[Stored data entries]
════════════════
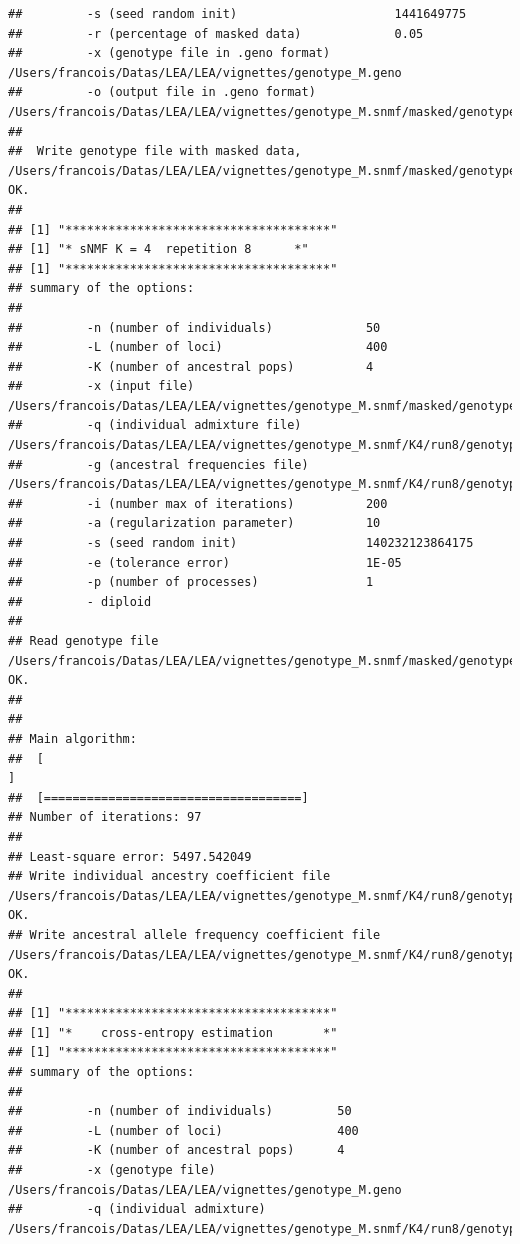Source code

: \documentclass[12pt,a4paper,oneside]{article}\usepackage[]{graphicx}\usepackage[]{color}
\makeatletter
\newenvironment{kframe}{%
 \def\at@end@of@kframe{}%
 \ifinner\ifhmode%
  \def\at@end@of@kframe{\end{minipage}}%
  \begin{minipage}{\columnwidth}%
 \fi\fi%
 \def\FrameCommand##1{\hskip\@totalleftmargin \hskip-\fboxsep
 \colorbox{shadecolor}{##1}\hskip-\fboxsep
     \hskip-\linewidth \hskip-\@totalleftmargin \hskip\columnwidth}%
 \MakeFramed {\advance\hsize-\width
   \@totalleftmargin\z@ \linewidth\hsize
   \@setminipage}}%
 {\par\unskip\endMakeFramed%
 \at@end@of@kframe}
\newenvironment{knitrout}{}{} %
\makeatother
\begin{document}
\begin{knitrout}
\begin{kframe}
\begin{verbatim}
##         -s (seed random init)                      1441649775
##         -r (percentage of masked data)             0.05
##         -x (genotype file in .geno format)         /Users/francois/Datas/LEA/LEA/vignettes/genotype_M.geno
##         -o (output file in .geno format)           /Users/francois/Datas/LEA/LEA/vignettes/genotype_M.snmf/masked/genotype_M_I.geno
## 
##  Write genotype file with masked data, /Users/francois/Datas/LEA/LEA/vignettes/genotype_M.snmf/masked/genotype_M_I.geno:		OK.
## 
## [1] "*************************************"
## [1] "* sNMF K = 4  repetition 8      *"
## [1] "*************************************"
## summary of the options:
## 
##         -n (number of individuals)             50
##         -L (number of loci)                    400
##         -K (number of ancestral pops)          4
##         -x (input file)                        /Users/francois/Datas/LEA/LEA/vignettes/genotype_M.snmf/masked/genotype_M_I.geno
##         -q (individual admixture file)         /Users/francois/Datas/LEA/LEA/vignettes/genotype_M.snmf/K4/run8/genotype_M_r8.4.Q
##         -g (ancestral frequencies file)        /Users/francois/Datas/LEA/LEA/vignettes/genotype_M.snmf/K4/run8/genotype_M_r8.4.G
##         -i (number max of iterations)          200
##         -a (regularization parameter)          10
##         -s (seed random init)                  140232123864175
##         -e (tolerance error)                   1E-05
##         -p (number of processes)               1
##         - diploid
## 
## Read genotype file /Users/francois/Datas/LEA/LEA/vignettes/genotype_M.snmf/masked/genotype_M_I.geno:		OK.
## 
## 
## Main algorithm:
## 	[                                                                           ]
## 	[====================================]
## Number of iterations: 97
## 
## Least-square error: 5497.542049
## Write individual ancestry coefficient file /Users/francois/Datas/LEA/LEA/vignettes/genotype_M.snmf/K4/run8/genotype_M_r8.4.Q:		OK.
## Write ancestral allele frequency coefficient file /Users/francois/Datas/LEA/LEA/vignettes/genotype_M.snmf/K4/run8/genotype_M_r8.4.G:	OK.
## 
## [1] "*************************************"
## [1] "*    cross-entropy estimation       *"
## [1] "*************************************"
## summary of the options:
## 
##         -n (number of individuals)         50
##         -L (number of loci)                400
##         -K (number of ancestral pops)      4
##         -x (genotype file)                 /Users/francois/Datas/LEA/LEA/vignettes/genotype_M.geno
##         -q (individual admixture)          /Users/francois/Datas/LEA/LEA/vignettes/genotype_M.snmf/K4/run8/genotype_M_r8.4.Q

\end{verbatim}
\end{kframe}
\end{knitrout}
\end{document}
════════════════
- **What to produce**: Write out each line of the data exactly; the images should be left out.

- **Solved problem**:
Source code

: \documentclass[12pt,a4paper,oneside]{article}\usepackage[]{graphicx}\usepackage[]{color}
\makeatletter
\newenvironment{kframe}{%
 \def\at@end@of@kframe{}%
 \ifinner\ifhmode%
  \def\at@end@of@kframe{\end{minipage}}%
  \begin{minipage}{\columnwidth}%
 \fi\fi%
 \def\FrameCommand##1{\hskip\@totalleftmargin \hskip-\fboxsep
 \colorbox{shadecolor}{##1}\hskip-\fboxsep
     \hskip-\linewidth \hskip-\@totalleftmargin \hskip\columnwidth}%
 \MakeFramed {\advance\hsize-\width
   \@totalleftmargin\z@ \linewidth\hsize
   \@setminipage}}%
 {\par\unskip\endMakeFramed%
 \at@end@of@kframe}
\newenvironment{knitrout}{}{} %
\makeatother
\begin{document}
\begin{knitrout}
\begin{kframe}
\begin{verbatim}
##         -s (seed random init)                      1441649775
##         -r (percentage of masked data)             0.05
##         -x (genotype file in .geno format)         /Users/francois/Datas/LEA/LEA/vignettes/genotype_M.geno
##         -o (output file in .geno format)           /Users/francois/Datas/LEA/LEA/vignettes/genotype_M.snmf/masked/genotype_M_I.geno
## 
##  Write genotype file with masked data, /Users/francois/Datas/LEA/LEA/vignettes/genotype_M.snmf/masked/genotype_M_I.geno:		OK.
## 
## [1] "*************************************"
## [1] "* sNMF K = 4  repetition 8      *"
## [1] "*************************************"
## summary of the options:
## 
##         -n (number of individuals)             50
##         -L (number of loci)                    400
##         -K (number of ancestral pops)          4
##         -x (input file)                        /Users/francois/Datas/LEA/LEA/vignettes/genotype_M.snmf/masked/genotype_M_I.geno
##         -q (individual admixture file)         /Users/francois/Datas/LEA/LEA/vignettes/genotype_M.snmf/K4/run8/genotype_M_r8.4.Q
##         -g (ancestral frequencies file)        /Users/francois/Datas/LEA/LEA/vignettes/genotype_M.snmf/K4/run8/genotype_M_r8.4.G
##         -i (number max of iterations)          200
##         -a (regularization parameter)          10
##         -s (seed random init)                  140232123864175
##         -e (tolerance error)                   1E-05
##         -p (number of processes)               1
##         - diploid
## 
## Read genotype file /Users/francois/Datas/LEA/LEA/vignettes/genotype_M.snmf/masked/genotype_M_I.geno:		OK.
## 
## 
## Main algorithm:
## 	[                                                                           ]
## 	[====================================]
## Number of iterations: 97
## 
## Least-square error: 5497.542049
## Write individual ancestry coefficient file /Users/francois/Datas/LEA/LEA/vignettes/genotype_M.snmf/K4/run8/genotype_M_r8.4.Q:		OK.
## Write ancestral allele frequency coefficient file /Users/francois/Datas/LEA/LEA/vignettes/genotype_M.snmf/K4/run8/genotype_M_r8.4.G:	OK.
## 
## [1] "*************************************"
## [1] "*    cross-entropy estimation       *"
## [1] "*************************************"
## summary of the options:
## 
##         -n (number of individuals)         50
##         -L (number of loci)                400
##         -K (number of ancestral pops)      4
##         -x (genotype file)                 /Users/francois/Datas/LEA/LEA/vignettes/genotype_M.geno
##         -q (individual admixture)          /Users/francois/Datas/LEA/LEA/vignettes/genotype_M.snmf/K4/run8/genotype_M_r8.4.Q

\end{verbatim}
\end{kframe}
\end{knitrout}
\end{document}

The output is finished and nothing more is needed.